El contraste entre los dos era
muy claro. Briand era un hombre salido de una familia modesta, lo cual se podía
apreciar por su aspecto algo tosco, pero que, enseguida, te hacía cambiar de
opinión por su amabilidad innata y su don de gentes.
En cambio, el otro personaje,
pertenecía desde su nacimiento a la nobleza y, además, tenía un espíritu muy
cosmopolita, pues su padre había sido diplomático austriaco, lo cual le
permitió conocer de primera mano varios países y, además, su madre era de
origen japonés. Toda una rareza para la época.
Aunque parezca mentira, estos dos
espíritus tan diferentes, a primera vista, se llevaron muy bien y aunaron sus
esfuerzos para intentar conseguir una paz duradera en Europa.
Kalergi ya era conocido a nivel
europeo, pues en 1923 redactó un manifiesto llamado Pan-Europa, que supuso la
fundación de la Unión Internacional Paneuropea. Si consultamos los datos
relativos a esta asociación, nos encontraremos con figuras muy conocidas de la
política internacional.
A raíz de esta colaboración
surgió el germen de la famosa y, desgraciadamente, muy poco aprovechada Sociedad de Naciones. La cual
acabó sus días al mismo tiempo que la vida de Briand, en 1932.
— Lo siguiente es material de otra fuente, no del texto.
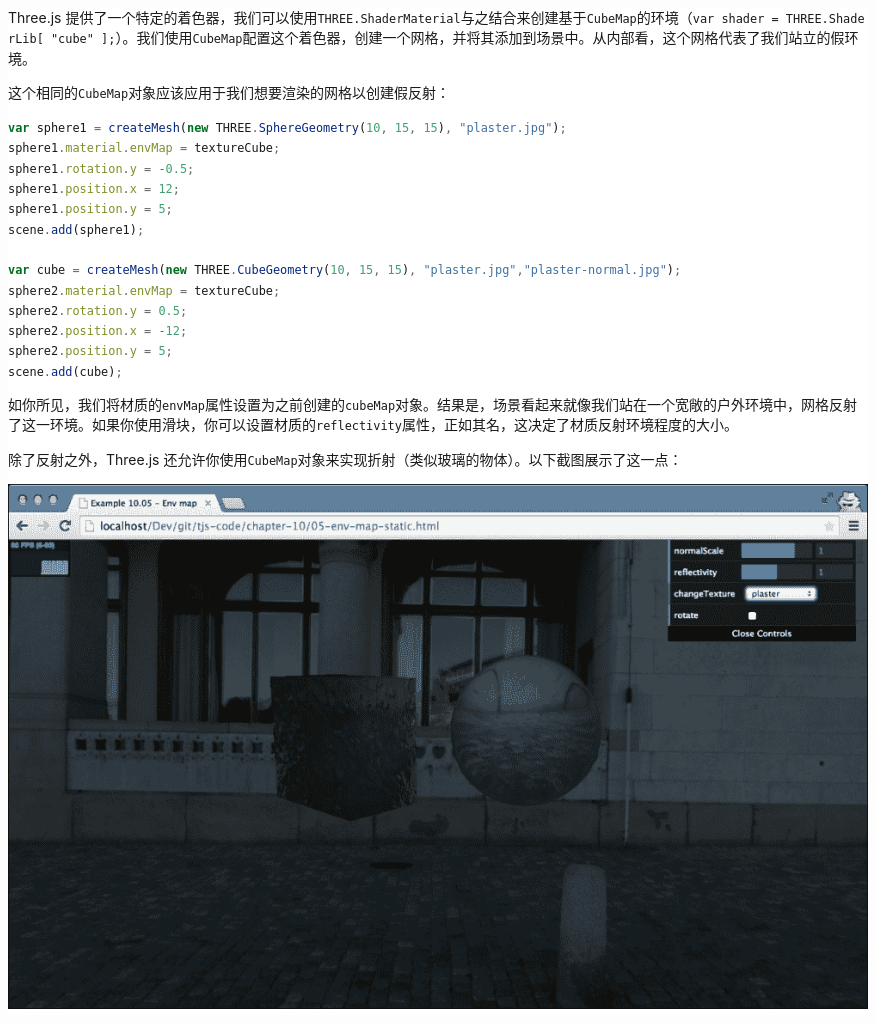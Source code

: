 Three.js 提供了一个特定的着色器，我们可以使用`THREE.ShaderMaterial`与之结合来创建基于`CubeMap`的环境（`var shader = THREE.ShaderLib[ "cube" ];`）。我们使用`CubeMap`配置这个着色器，创建一个网格，并将其添加到场景中。从内部看，这个网格代表了我们站立的假环境。

这个相同的`CubeMap`对象应该应用于我们想要渲染的网格以创建假反射：

```js
var sphere1 = createMesh(new THREE.SphereGeometry(10, 15, 15), "plaster.jpg");
sphere1.material.envMap = textureCube;
sphere1.rotation.y = -0.5;
sphere1.position.x = 12;
sphere1.position.y = 5;
scene.add(sphere1);

var cube = createMesh(new THREE.CubeGeometry(10, 15, 15), "plaster.jpg","plaster-normal.jpg");
sphere2.material.envMap = textureCube;
sphere2.rotation.y = 0.5;
sphere2.position.x = -12;
sphere2.position.y = 5;
scene.add(cube);
```

如你所见，我们将材质的`envMap`属性设置为之前创建的`cubeMap`对象。结果是，场景看起来就像我们站在一个宽敞的户外环境中，网格反射了这一环境。如果你使用滑块，你可以设置材质的`reflectivity`属性，正如其名，这决定了材质反射环境程度的大小。

除了反射之外，Three.js 还允许你使用`CubeMap`对象来实现折射（类似玻璃的物体）。以下截图展示了这一点：

![使用环境贴图创建假反射](img/2215OS_10_10.jpg)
Aunque Briand no tuvo mucho
éxito, algunos autores dicen que su semilla germinó en algunos políticos mucho
menos veteranos, como Jean Monnet, con el que coincidió en la sede de este
organismo en Ginebra.
Gracias a sus gestiones, pues en
esos años fue el ministro de Negocios Extranjeros de Francia, Alemania fue
recibida en la Sociedad de Naciones, con los honores de una gran potencia
mundial, aunque entonces ya no lo fuera.
Lástima que su idea de que Europa
sólo podría sobrevivir en paz si se federaba y permanecía unida, no fuera
compartida por todos. Por eso se llegó al desastre de la II Guerra Mundial.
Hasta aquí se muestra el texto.